Criticism is about the easiest thing in the world to engage in. It does not require any financial backing. Many times it does not even require a reputation. It is a dangerous spirit to cultivate, for both the critic and the community; for, not infrequently, criticism once launched never can be recalled. Malignant doctrines and unfair estimates of persons and movements quite often lead to disaster; moreover, dishonest criticism is criminal.

One ought to be very sure of his ground before he undertakes to test the honor or integrity of another. It is wrong to assume that your own personal opinions or judgments are absolutely correct. Generally speaking, criticism is the outgrowth of distress or jealousy; but, of course, prompted by any such motive it never can result in any good. It is easy to criticize, but one should be very sure that he stands on undebatable ground before he assumes to guide public thought.

[The Continent]

Here is a flash from one of Dr. Harry Fosdick's Sunday morning sermons: "If, when you started out from home just now, you said you were going to church service, you were much mistaken. This is not church service. Church service begins Monday morning at seven. This is getting ready for it—for church service is a fight out there amid the din and dust of business, a fight for a Christian world." Is it not a pity that Christian people cannot everywhere agree to quit speaking of "services" held in the church on Sunday and always say "public worship" instead. As Dr. Graham Taylor observed years ago, the good word "service" ought never to be associated with the verb "hold;" it belongs exclusively in company with the verb "do."
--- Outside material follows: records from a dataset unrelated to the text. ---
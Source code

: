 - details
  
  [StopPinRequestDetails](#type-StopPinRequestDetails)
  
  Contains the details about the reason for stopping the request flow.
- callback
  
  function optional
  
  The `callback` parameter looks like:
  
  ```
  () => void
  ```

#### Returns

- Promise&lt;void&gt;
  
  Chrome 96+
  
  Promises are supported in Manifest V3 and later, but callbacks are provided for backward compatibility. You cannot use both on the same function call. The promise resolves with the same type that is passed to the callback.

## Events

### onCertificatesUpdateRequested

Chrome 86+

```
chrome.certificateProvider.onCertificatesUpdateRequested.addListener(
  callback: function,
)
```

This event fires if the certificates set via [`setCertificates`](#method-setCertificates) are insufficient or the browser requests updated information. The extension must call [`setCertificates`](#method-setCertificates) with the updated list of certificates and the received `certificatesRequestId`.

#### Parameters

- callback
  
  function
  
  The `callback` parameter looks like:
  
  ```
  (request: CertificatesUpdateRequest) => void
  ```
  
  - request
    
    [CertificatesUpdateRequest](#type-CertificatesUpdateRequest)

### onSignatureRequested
[Lewiston (Maine) Journal]

Apart from the smiles of the little children, how faint a radiance shines in the faces of the passing throng. Can you tell the Christian from the unchristian? the churchgoer from the Sunday slacker? You ought to; for the business of the church is to put comfort, peace, trust, purity, joy, lovingkindness, health, and happiness where there otherwise might be worriment, fear, hatred, revenge, lust, and all manner of unselfishness and unhappiness.

[The Biblical World]

Church methods always threaten to obscure the church's message. We can see this as we look back over the past. We need to see it just now when we are sorely tempted to mistake activity for spiritual efficiency. Is there not danger that we are teaching people how to make other people happy without insisting that they shall be better?